Carriers are required to accept or decline funding on a state-by-state basis. The state for which Windstream declined funding was New Mexico.
“[T]he statewide offer would not enable us to meet the program’s obligations,” said Windstream CEO Tony Thomas in a press release about the CAF funding today. The FCC calculated the amount of funding offered to carriers in Phase 2 of the CAF program using a cost model.
Thomas also noted that Windstream would participate in the reverse auction that the FCC will hold in order to award funding in New Mexico. Other carriers also will have the opportunity to bid to provide broadband service in that auction, with funding going to the carrier that offers to provide service at the lowest level of support. Importantly, bids in the reverse auction will not have to be on a statewide basis. Instead service providers will be able to bid on smaller areas.
Windstream Accepts CAF, What’s Next?
Potentially some other states also will see reverse auctions. Ten price cap carriers were offered a total of $1.7 billion annually in Phase 2 of the Connect America Fund program and have until later this month to accept or decline funding. To date only one other carrier – Frontier – has informed the FCC of its intentions. Frontier accepted all of the money it was offered.
The broadband-focused Connect America Fund is the updated version of the FCC’s voice-focused Universal Service program. Phase 1 of the program offered price cap carriers smaller amounts of funding to bring broadband to a smaller number of homes in their service territories. Some but not all of the price cap carriers opted to participate in Phase 1 of the program.

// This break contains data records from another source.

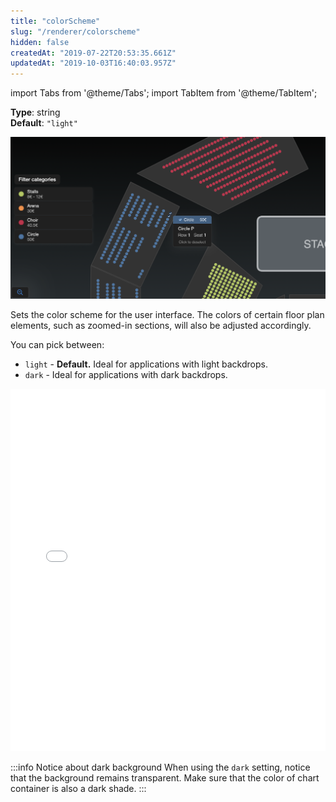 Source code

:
 ```yaml
---
title: "colorScheme"
slug: "/renderer/colorscheme"
hidden: false
createdAt: "2019-07-22T20:53:35.661Z"
updatedAt: "2019-10-03T16:40:03.957Z"
---
```


import Tabs from '@theme/Tabs';
import TabItem from '@theme/TabItem';

**Type**: string  
**Default**: `"light"`  

![Screen Shot 2019-07-22 at 2.24.34 PM.png](/img/readme/Screen-Shot-2019-07-22-at-2.24.34-PM.png)

Sets the color scheme for the user interface. The colors of certain floor plan elements, such as zoomed-in sections, will also be adjusted accordingly.

You can pick between:

- `light` - **Default.** Ideal for applications with light backdrops.
- `dark` - Ideal for applications with dark backdrops.


<iframe width="100%" height="580" src="//jsfiddle.net/seatsio/j63n5Loc/21/embedded/js,html,result/" allowfullscreen="allowfullscreen" frameborder="0"></iframe>



:::info Notice about dark background
When using the `dark` setting, notice that the background remains transparent. Make sure that the color of chart container is also a dark shade.
:::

The FCC also is in the process of transitioning the nation’s smaller rate of return carriers who serve many rural areas of the U.S. from the traditional USF program to the CAF program. Details are still being resolved but FCC Chairman Tom Wheeler has promised action on the program before the end of the year.
According to an FCC press release, the states for which Windstream accepted funding are: Alabama, Arkansas, Florida, Georgia, Iowa, Kentucky, Minnesota, Missouri, Mississippi, North Carolina, Nebraska, New York, Ohio, Oklahoma, Pennsylvania, South Carolina and Texas.